- Recorded information
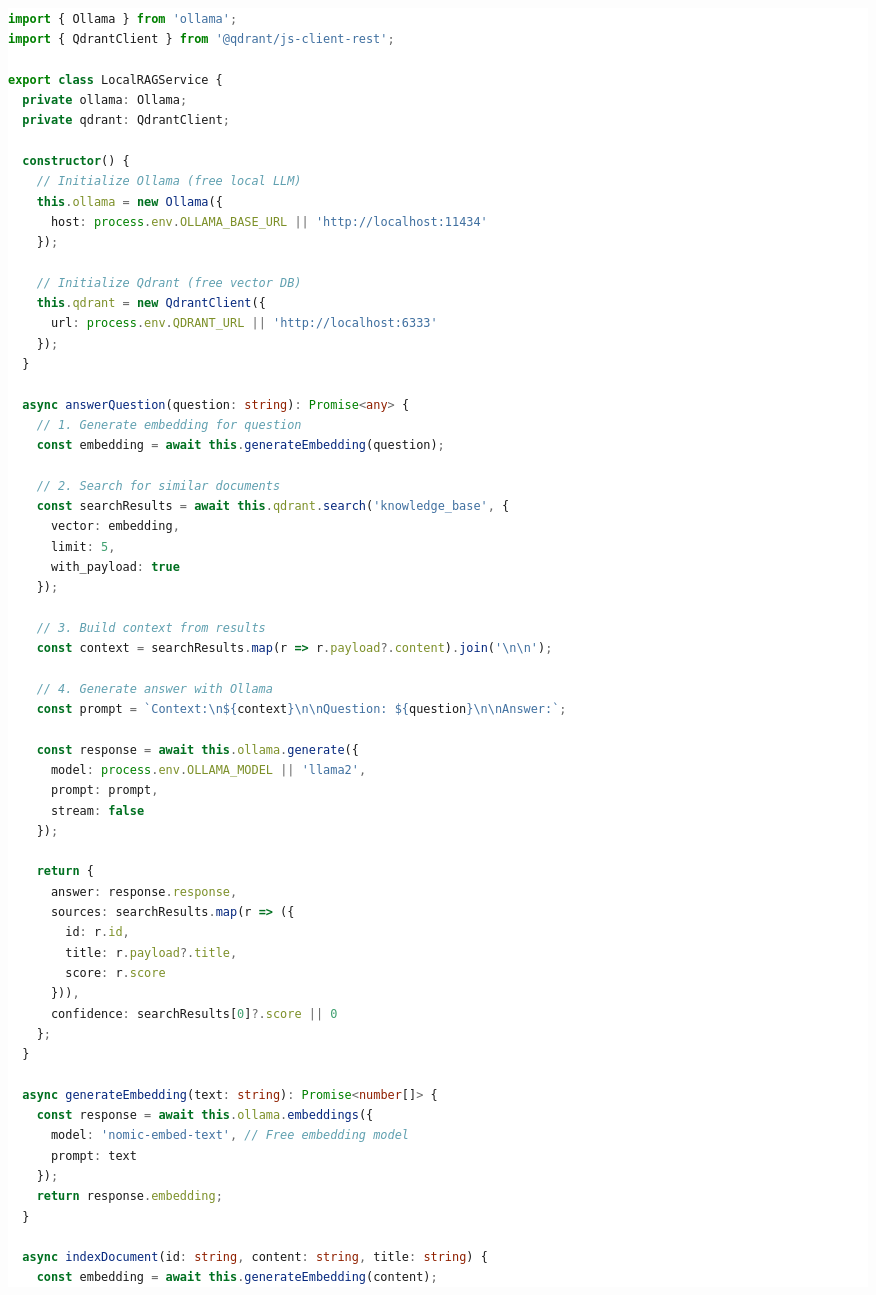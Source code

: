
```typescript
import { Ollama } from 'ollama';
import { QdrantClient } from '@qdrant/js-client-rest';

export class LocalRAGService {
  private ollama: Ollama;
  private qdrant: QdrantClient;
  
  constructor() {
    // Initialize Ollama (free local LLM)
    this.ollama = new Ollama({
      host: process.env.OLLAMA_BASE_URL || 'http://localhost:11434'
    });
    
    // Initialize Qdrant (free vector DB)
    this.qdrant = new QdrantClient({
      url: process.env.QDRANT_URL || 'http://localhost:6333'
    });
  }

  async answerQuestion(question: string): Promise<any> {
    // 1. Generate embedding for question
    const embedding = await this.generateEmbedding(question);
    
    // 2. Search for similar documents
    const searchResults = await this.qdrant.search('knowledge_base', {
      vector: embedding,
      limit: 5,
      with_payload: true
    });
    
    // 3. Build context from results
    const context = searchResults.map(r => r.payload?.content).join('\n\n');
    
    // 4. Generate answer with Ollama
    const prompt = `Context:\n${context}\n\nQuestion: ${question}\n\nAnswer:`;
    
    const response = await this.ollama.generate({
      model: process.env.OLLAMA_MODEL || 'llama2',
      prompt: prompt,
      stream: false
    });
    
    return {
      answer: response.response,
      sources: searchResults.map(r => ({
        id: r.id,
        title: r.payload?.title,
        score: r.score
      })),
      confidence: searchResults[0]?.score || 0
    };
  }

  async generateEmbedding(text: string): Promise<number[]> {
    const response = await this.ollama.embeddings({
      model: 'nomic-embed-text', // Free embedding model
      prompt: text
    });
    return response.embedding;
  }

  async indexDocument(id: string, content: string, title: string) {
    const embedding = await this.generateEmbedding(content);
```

- Task requirements
From the data above, pick out each line containing "generateEmbedding" and copy it.

- Task answer
    const embedding = await this.generateEmbedding(question);
  async generateEmbedding(text: string): Promise<number[]> {
    const embedding = await this.generateEmbedding(content);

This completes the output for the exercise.